Updated: Aug 23, 2020
Working at a bank and being an artist uniquely qualifies me for this topic. However, there is a caveat— in almost 30 years I have only made about $400 as an artist. This wasn't without trying.
Since about 2011 when my hatred of the food industry was at its peak, I have been applying for every internship and artist job I could find. I think I have applied to Disney well over 20 times. I wasn't always qualified or good. I am always getting better. This is the age of the computer, so I can tell you that more than likely the jobs I was applying for probably has a filter for their requirements. Most of the jobs I have applied for required a college degree, which I will have soon.
The amount of money I have spent on my art is ridiculously disproportionate to the amount of money I have made. I have $20,000 in student loans which doesn't include $5000+ I spent out of pocket already (4 classes at IUPUI and 2 classes at Ivy Tech— doesn't include books) or the $6000 (6 classes = about $1000 each plus books) I will spend to finish school. This doesn't include materials— $11-$15 for my favorite paper, favorite pencils can range around $1-$7, Micron Pens $16 a pack or about $3 at United Art & Education, a light box about $50, a Wacom digital drawing tablet $280-$1000+ (I have a $300 one and a $1000 one), Photoshop subscription $10 per month (because you can't keep the student version and everything is heading towards a subscription), Word subscription $7 per month, or a computer etc. I also bought and manage my own website. The domain for 5 years was on godaddy.com for $150 and I manage my website on Wix.com for $33 per month— this is the business version and includes a store and the ability to accept card payments. The artist stereotype of being broke all the time should make sense now.
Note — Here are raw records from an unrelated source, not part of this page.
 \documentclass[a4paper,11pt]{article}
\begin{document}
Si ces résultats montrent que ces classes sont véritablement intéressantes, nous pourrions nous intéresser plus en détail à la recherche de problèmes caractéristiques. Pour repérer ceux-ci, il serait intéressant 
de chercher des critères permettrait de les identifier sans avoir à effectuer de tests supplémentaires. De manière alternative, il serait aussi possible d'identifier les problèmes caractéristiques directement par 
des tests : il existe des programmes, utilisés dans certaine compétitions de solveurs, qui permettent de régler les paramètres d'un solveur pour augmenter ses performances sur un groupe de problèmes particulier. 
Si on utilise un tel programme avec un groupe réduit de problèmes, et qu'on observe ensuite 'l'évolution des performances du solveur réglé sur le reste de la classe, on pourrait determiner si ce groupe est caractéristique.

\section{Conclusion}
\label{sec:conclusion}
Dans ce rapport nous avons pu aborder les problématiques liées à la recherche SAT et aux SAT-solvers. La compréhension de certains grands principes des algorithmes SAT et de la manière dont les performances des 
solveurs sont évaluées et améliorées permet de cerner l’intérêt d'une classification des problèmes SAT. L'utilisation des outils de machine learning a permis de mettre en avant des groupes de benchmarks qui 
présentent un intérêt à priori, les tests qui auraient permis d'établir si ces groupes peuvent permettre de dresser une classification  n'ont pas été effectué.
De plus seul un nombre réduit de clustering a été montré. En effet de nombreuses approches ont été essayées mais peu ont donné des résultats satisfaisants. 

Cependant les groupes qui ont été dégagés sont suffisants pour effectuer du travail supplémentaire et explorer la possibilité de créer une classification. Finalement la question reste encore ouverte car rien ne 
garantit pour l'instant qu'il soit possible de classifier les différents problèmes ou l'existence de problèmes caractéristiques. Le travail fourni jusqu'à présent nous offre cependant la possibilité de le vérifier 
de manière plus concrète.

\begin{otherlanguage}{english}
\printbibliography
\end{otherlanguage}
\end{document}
This isn't meant to discourage would be artists. I knew what I signed up for. My father is a mechanic and has spent thousands of dollars on his tools. I don't see it as too different from that— apart from the hard labor. The problem comes in when companies won't pay a decent wage and the lack of jobs proportionate to the amount of graduates. If I were to get an entry level job now, it would be a cut in pay. It is very unfortunate that the thousands of hours I have spent on drawing or on writing are not worth more. That was my motivation behind Faeryland: The Defeat of the Troll King. It was for the experience and for something to put on my resume. As an added bonus, it also helped with my depression.
I chose this lifestyle and this direction. If I had know some things sooner, I would have planned better. I would've graduated early and stayed with my parents while I took internship after internship after internship. Experience is key and a higher commodity than talent. It takes a lot more time to build and it cannot be rushed. I would've made a better support group of people that were emotionally intelligent and actually cared about me. That support would have made my fall into depression more of a trip or slip up. I spent too much time around people whose self interest were my detriment. They were nice to talk to for intellectual conversations, but their words cut like the sharp steel blade of a knife. I prefer now those whose words mean well, but they have more finesse in dealing with emotional matters.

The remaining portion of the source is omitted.